# Task statement
Leave out all images and set down the records exactly as given.
◆ ◆ ◆ ◆ ◆ ◆ ◆
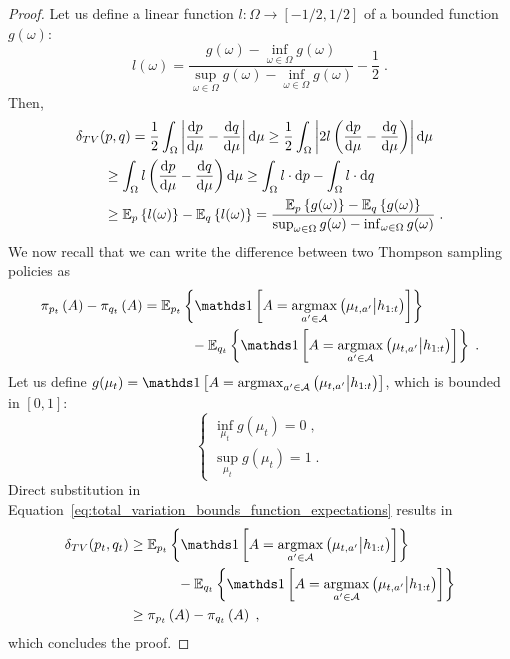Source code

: \begin{proof}
	Let us define a linear function $l:\Omega \rightarrow [-1/2,1/2]$ of a bounded function $g(\omega)$:
	\begin{equation}
	l(\omega)=\frac{g(\omega)-\inf_{\omega \in \Omega} g(\omega)}{\sup_{\omega \in \Omega} g(\omega)-\inf_{\omega \in \Omega} g(\omega)} -\frac{1}{2} \; .
	\end{equation}
	Then,
	\begin{align}
	&\delta_{TV}(p, q) = \frac{1}{2} \int_{\Omega} \left|\frac{\mathrm{d} p}{\mathrm{d} \mu} - \frac{\mathrm{d} q}{\mathrm{d} \mu} \right| \mathrm{d} \mu \geq \frac{1}{2} \int_{\Omega} \left|2 l \left(\frac{\mathrm{d} p}{\mathrm{d} \mu} - \frac{\mathrm{d} q}{\mathrm{d} \mu} \right) \right| \mathrm{d} \mu \nonumber \\
		& \qquad  \geq \int_{\Omega} l \left(\frac{\mathrm{d} p}{\mathrm{d} \mu} - \frac{\mathrm{d} q}{\mathrm{d} \mu} \right) \mathrm{d} \mu \geq \int_{\Omega} l \cdot \mathrm{d} p - \int_{\Omega} l \cdot \mathrm{d} q \nonumber \\
		& \qquad \geq \mathbb{E}_{p}\left\{ l(\omega) \right\}-\mathbb{E}_{q}\left\{ l(\omega) \right\} = \frac{\mathbb{E}_{p}\left\{ g(\omega) \right\}-\mathbb{E}_{q}\left\{ g(\omega) \right\}}{\sup_{\omega \in \Omega} g(\omega)-\inf_{\omega \in \Omega} g(\omega)} \; .
	\label{eq:total_variation_bounds_function_expectations}
	\end{align}
	We now recall that we can write the difference between two Thompson sampling policies as
	\begin{align}
	\myPi{p_t}{A} - \myPi{q_t}{A} &= \eValue{p_t}{\myind{A=\argmax_{a^\prime \in \A} \left(\mu_{t,a^\prime} \big| h_{1:t}\right)}} \nonumber \\
		&\hspace*{0.1\columnwidth}- \eValue{q_t}{\myind{A=\argmax_{a^\prime \in \A} \left(\mu_{t,a^\prime} \big| h_{1:t}\right)}} \;.
	\end{align}
	Let us define $g(\mu_{t}) = \myind{A=\argmax_{a^\prime \in \A} \left(\mu_{t,a^\prime} \big| h_{1:t}\right)}$, which is bounded in $[0,1]$:
	\begin{equation}
	\begin{cases}
	\inf_{\mu_{t}} g(\mu_{t}) = 0 \;,\\
	\sup_{\mu_{t}} g(\mu_{t}) = 1 \;.
	\end{cases}
	\end{equation} 
	Direct substitution in Equation~\eqref{eq:total_variation_bounds_function_expectations} results in	
	\begin{align}
	\delta_{TV}(p_t,q_t) &\geq \eValue{p_t}{\myind{A=\argmax_{a^\prime \in \A} \left(\mu_{t,a^\prime} \big| h_{1:t}\right)}} \nonumber \\
	&\hspace*{0.1\columnwidth}- \eValue{q_t}{\myind{A=\argmax_{a^\prime \in \A} \left(\mu_{t,a^\prime} \big| h_{1:t}\right)}} \nonumber \\
	& \geq \myPi{p_t}{A} - \myPi{q_t}{A} \;,
	\end{align}
	which concludes the proof.
\end{proof}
◆ ◆ ◆ ◆ ◆ ◆ ◆
# Finished exercise
Source code

: \begin{proof}
	Let us define a linear function $l:\Omega \rightarrow [-1/2,1/2]$ of a bounded function $g(\omega)$:
	\begin{equation}
	l(\omega)=\frac{g(\omega)-\inf_{\omega \in \Omega} g(\omega)}{\sup_{\omega \in \Omega} g(\omega)-\inf_{\omega \in \Omega} g(\omega)} -\frac{1}{2} \; .
	\end{equation}
	Then,
	\begin{align}
	&\delta_{TV}(p, q) = \frac{1}{2} \int_{\Omega} \left|\frac{\mathrm{d} p}{\mathrm{d} \mu} - \frac{\mathrm{d} q}{\mathrm{d} \mu} \right| \mathrm{d} \mu \geq \frac{1}{2} \int_{\Omega} \left|2 l \left(\frac{\mathrm{d} p}{\mathrm{d} \mu} - \frac{\mathrm{d} q}{\mathrm{d} \mu} \right) \right| \mathrm{d} \mu \nonumber \\
		& \qquad  \geq \int_{\Omega} l \left(\frac{\mathrm{d} p}{\mathrm{d} \mu} - \frac{\mathrm{d} q}{\mathrm{d} \mu} \right) \mathrm{d} \mu \geq \int_{\Omega} l \cdot \mathrm{d} p - \int_{\Omega} l \cdot \mathrm{d} q \nonumber \\
		& \qquad \geq \mathbb{E}_{p}\left\{ l(\omega) \right\}-\mathbb{E}_{q}\left\{ l(\omega) \right\} = \frac{\mathbb{E}_{p}\left\{ g(\omega) \right\}-\mathbb{E}_{q}\left\{ g(\omega) \right\}}{\sup_{\omega \in \Omega} g(\omega)-\inf_{\omega \in \Omega} g(\omega)} \; .
	\label{eq:total_variation_bounds_function_expectations}
	\end{align}
	We now recall that we can write the difference between two Thompson sampling policies as
	\begin{align}
	\myPi{p_t}{A} - \myPi{q_t}{A} &= \eValue{p_t}{\myind{A=\argmax_{a^\prime \in \A} \left(\mu_{t,a^\prime} \big| h_{1:t}\right)}} \nonumber \\
		&\hspace*{0.1\columnwidth}- \eValue{q_t}{\myind{A=\argmax_{a^\prime \in \A} \left(\mu_{t,a^\prime} \big| h_{1:t}\right)}} \;.
	\end{align}
	Let us define $g(\mu_{t}) = \myind{A=\argmax_{a^\prime \in \A} \left(\mu_{t,a^\prime} \big| h_{1:t}\right)}$, which is bounded in $[0,1]$:
	\begin{equation}
	\begin{cases}
	\inf_{\mu_{t}} g(\mu_{t}) = 0 \;,\\
	\sup_{\mu_{t}} g(\mu_{t}) = 1 \;.
	\end{cases}
	\end{equation} 
	Direct substitution in Equation~\eqref{eq:total_variation_bounds_function_expectations} results in	
	\begin{align}
	\delta_{TV}(p_t,q_t) &\geq \eValue{p_t}{\myind{A=\argmax_{a^\prime \in \A} \left(\mu_{t,a^\prime} \big| h_{1:t}\right)}} \nonumber \\
	&\hspace*{0.1\columnwidth}- \eValue{q_t}{\myind{A=\argmax_{a^\prime \in \A} \left(\mu_{t,a^\prime} \big| h_{1:t}\right)}} \nonumber \\
	& \geq \myPi{p_t}{A} - \myPi{q_t}{A} \;,
	\end{align}
	which concludes the proof.
\end{proof}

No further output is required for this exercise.